Task prompt -
When you reach the records below, output every one exactly as written but leave out any pictures.

Saved data entries -
★ ★ ★
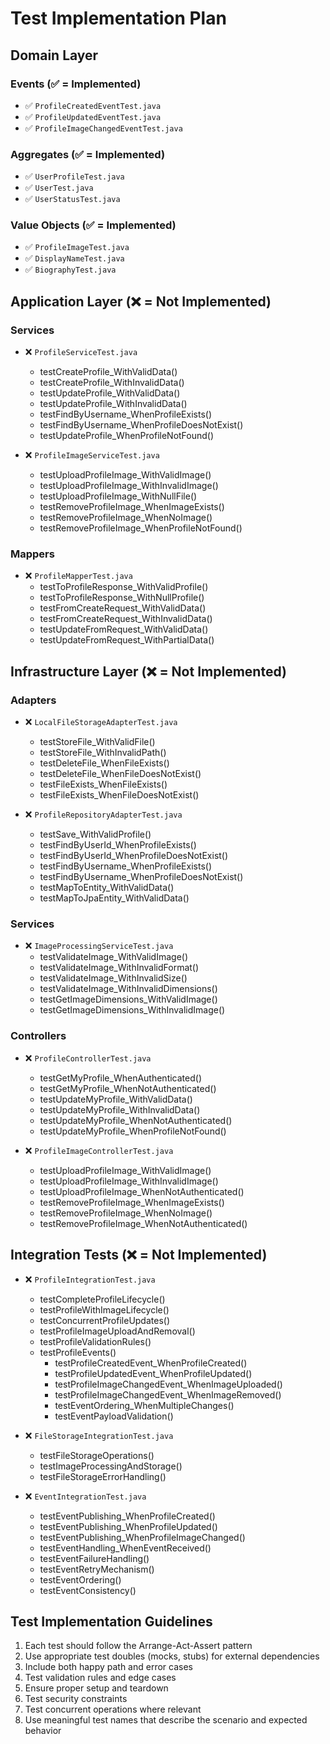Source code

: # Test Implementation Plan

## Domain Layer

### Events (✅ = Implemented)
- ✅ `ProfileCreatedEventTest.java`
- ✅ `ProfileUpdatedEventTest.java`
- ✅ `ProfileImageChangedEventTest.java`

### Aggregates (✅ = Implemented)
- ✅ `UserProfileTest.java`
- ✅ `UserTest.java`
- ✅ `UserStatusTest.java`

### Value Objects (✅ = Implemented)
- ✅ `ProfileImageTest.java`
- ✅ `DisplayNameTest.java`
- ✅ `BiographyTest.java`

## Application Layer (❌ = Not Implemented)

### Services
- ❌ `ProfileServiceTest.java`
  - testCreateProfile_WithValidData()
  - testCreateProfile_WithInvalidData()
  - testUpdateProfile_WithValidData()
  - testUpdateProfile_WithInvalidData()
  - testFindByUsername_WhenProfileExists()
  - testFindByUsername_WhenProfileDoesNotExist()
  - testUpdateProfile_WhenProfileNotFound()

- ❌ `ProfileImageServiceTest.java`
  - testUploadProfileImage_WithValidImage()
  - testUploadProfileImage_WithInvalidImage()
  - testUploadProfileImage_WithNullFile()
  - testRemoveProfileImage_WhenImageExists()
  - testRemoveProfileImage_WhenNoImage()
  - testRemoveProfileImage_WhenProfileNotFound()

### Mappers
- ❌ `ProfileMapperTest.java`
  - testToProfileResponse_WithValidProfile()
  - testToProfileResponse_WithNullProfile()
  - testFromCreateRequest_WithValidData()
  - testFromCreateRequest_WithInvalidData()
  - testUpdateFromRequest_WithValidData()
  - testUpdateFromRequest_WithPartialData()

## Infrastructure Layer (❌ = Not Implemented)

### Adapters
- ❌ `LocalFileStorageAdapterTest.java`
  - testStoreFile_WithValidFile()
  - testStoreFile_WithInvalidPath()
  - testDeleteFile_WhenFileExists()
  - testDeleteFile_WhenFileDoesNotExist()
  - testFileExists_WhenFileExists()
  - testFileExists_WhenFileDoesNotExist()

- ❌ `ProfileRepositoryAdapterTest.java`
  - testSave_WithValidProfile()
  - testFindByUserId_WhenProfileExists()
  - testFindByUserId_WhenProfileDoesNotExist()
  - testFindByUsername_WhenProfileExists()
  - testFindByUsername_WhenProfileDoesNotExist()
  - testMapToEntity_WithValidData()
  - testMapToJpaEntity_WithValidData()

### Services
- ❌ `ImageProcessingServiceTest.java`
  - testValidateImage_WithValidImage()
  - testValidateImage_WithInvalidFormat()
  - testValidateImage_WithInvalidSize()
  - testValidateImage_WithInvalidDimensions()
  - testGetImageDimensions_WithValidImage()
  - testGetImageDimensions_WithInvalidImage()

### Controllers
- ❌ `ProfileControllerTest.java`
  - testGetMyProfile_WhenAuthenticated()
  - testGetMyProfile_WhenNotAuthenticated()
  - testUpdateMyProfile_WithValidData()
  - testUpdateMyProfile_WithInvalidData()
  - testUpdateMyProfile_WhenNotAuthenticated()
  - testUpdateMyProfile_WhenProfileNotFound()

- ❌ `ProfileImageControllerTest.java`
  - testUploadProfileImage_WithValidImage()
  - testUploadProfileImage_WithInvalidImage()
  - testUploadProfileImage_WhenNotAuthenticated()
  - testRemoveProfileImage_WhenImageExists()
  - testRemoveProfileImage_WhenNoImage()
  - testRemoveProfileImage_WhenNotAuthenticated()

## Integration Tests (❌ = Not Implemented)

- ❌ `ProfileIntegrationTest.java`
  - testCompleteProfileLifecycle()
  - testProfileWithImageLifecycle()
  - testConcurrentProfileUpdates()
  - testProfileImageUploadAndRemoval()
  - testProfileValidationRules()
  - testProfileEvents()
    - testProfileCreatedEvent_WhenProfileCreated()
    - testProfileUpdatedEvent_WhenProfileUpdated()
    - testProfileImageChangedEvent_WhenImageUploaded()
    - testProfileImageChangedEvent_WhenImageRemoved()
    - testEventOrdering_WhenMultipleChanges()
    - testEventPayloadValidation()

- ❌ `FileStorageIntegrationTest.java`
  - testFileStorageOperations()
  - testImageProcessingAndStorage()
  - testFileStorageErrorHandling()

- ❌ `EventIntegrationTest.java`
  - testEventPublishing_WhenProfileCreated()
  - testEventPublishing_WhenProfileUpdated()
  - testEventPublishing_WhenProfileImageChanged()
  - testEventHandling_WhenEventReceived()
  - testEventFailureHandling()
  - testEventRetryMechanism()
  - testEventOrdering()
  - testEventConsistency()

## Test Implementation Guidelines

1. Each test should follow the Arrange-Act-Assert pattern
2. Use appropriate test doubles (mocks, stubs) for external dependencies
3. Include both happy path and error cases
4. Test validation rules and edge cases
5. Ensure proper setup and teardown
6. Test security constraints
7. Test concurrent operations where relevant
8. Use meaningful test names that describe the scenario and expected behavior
★ ★ ★
Exercise output -
Source code

: # Test Implementation Plan

## Domain Layer

### Events (✅ = Implemented)
- ✅ `ProfileCreatedEventTest.java`
- ✅ `ProfileUpdatedEventTest.java`
- ✅ `ProfileImageChangedEventTest.java`

### Aggregates (✅ = Implemented)
- ✅ `UserProfileTest.java`
- ✅ `UserTest.java`
- ✅ `UserStatusTest.java`

### Value Objects (✅ = Implemented)
- ✅ `ProfileImageTest.java`
- ✅ `DisplayNameTest.java`
- ✅ `BiographyTest.java`

## Application Layer (❌ = Not Implemented)

### Services
- ❌ `ProfileServiceTest.java`
  - testCreateProfile_WithValidData()
  - testCreateProfile_WithInvalidData()
  - testUpdateProfile_WithValidData()
  - testUpdateProfile_WithInvalidData()
  - testFindByUsername_WhenProfileExists()
  - testFindByUsername_WhenProfileDoesNotExist()
  - testUpdateProfile_WhenProfileNotFound()

- ❌ `ProfileImageServiceTest.java`
  - testUploadProfileImage_WithValidImage()
  - testUploadProfileImage_WithInvalidImage()
  - testUploadProfileImage_WithNullFile()
  - testRemoveProfileImage_WhenImageExists()
  - testRemoveProfileImage_WhenNoImage()
  - testRemoveProfileImage_WhenProfileNotFound()

### Mappers
- ❌ `ProfileMapperTest.java`
  - testToProfileResponse_WithValidProfile()
  - testToProfileResponse_WithNullProfile()
  - testFromCreateRequest_WithValidData()
  - testFromCreateRequest_WithInvalidData()
  - testUpdateFromRequest_WithValidData()
  - testUpdateFromRequest_WithPartialData()

## Infrastructure Layer (❌ = Not Implemented)

### Adapters
- ❌ `LocalFileStorageAdapterTest.java`
  - testStoreFile_WithValidFile()
  - testStoreFile_WithInvalidPath()
  - testDeleteFile_WhenFileExists()
  - testDeleteFile_WhenFileDoesNotExist()
  - testFileExists_WhenFileExists()
  - testFileExists_WhenFileDoesNotExist()

- ❌ `ProfileRepositoryAdapterTest.java`
  - testSave_WithValidProfile()
  - testFindByUserId_WhenProfileExists()
  - testFindByUserId_WhenProfileDoesNotExist()
  - testFindByUsername_WhenProfileExists()
  - testFindByUsername_WhenProfileDoesNotExist()
  - testMapToEntity_WithValidData()
  - testMapToJpaEntity_WithValidData()

### Services
- ❌ `ImageProcessingServiceTest.java`
  - testValidateImage_WithValidImage()
  - testValidateImage_WithInvalidFormat()
  - testValidateImage_WithInvalidSize()
  - testValidateImage_WithInvalidDimensions()
  - testGetImageDimensions_WithValidImage()
  - testGetImageDimensions_WithInvalidImage()

### Controllers
- ❌ `ProfileControllerTest.java`
  - testGetMyProfile_WhenAuthenticated()
  - testGetMyProfile_WhenNotAuthenticated()
  - testUpdateMyProfile_WithValidData()
  - testUpdateMyProfile_WithInvalidData()
  - testUpdateMyProfile_WhenNotAuthenticated()
  - testUpdateMyProfile_WhenProfileNotFound()

- ❌ `ProfileImageControllerTest.java`
  - testUploadProfileImage_WithValidImage()
  - testUploadProfileImage_WithInvalidImage()
  - testUploadProfileImage_WhenNotAuthenticated()
  - testRemoveProfileImage_WhenImageExists()
  - testRemoveProfileImage_WhenNoImage()
  - testRemoveProfileImage_WhenNotAuthenticated()

## Integration Tests (❌ = Not Implemented)

- ❌ `ProfileIntegrationTest.java`
  - testCompleteProfileLifecycle()
  - testProfileWithImageLifecycle()
  - testConcurrentProfileUpdates()
  - testProfileImageUploadAndRemoval()
  - testProfileValidationRules()
  - testProfileEvents()
    - testProfileCreatedEvent_WhenProfileCreated()
    - testProfileUpdatedEvent_WhenProfileUpdated()
    - testProfileImageChangedEvent_WhenImageUploaded()
    - testProfileImageChangedEvent_WhenImageRemoved()
    - testEventOrdering_WhenMultipleChanges()
    - testEventPayloadValidation()

- ❌ `FileStorageIntegrationTest.java`
  - testFileStorageOperations()
  - testImageProcessingAndStorage()
  - testFileStorageErrorHandling()

- ❌ `EventIntegrationTest.java`
  - testEventPublishing_WhenProfileCreated()
  - testEventPublishing_WhenProfileUpdated()
  - testEventPublishing_WhenProfileImageChanged()
  - testEventHandling_WhenEventReceived()
  - testEventFailureHandling()
  - testEventRetryMechanism()
  - testEventOrdering()
  - testEventConsistency()

## Test Implementation Guidelines

1. Each test should follow the Arrange-Act-Assert pattern
2. Use appropriate test doubles (mocks, stubs) for external dependencies
3. Include both happy path and error cases
4. Test validation rules and edge cases
5. Ensure proper setup and teardown
6. Test security constraints
7. Test concurrent operations where relevant
8. Use meaningful test names that describe the scenario and expected behavior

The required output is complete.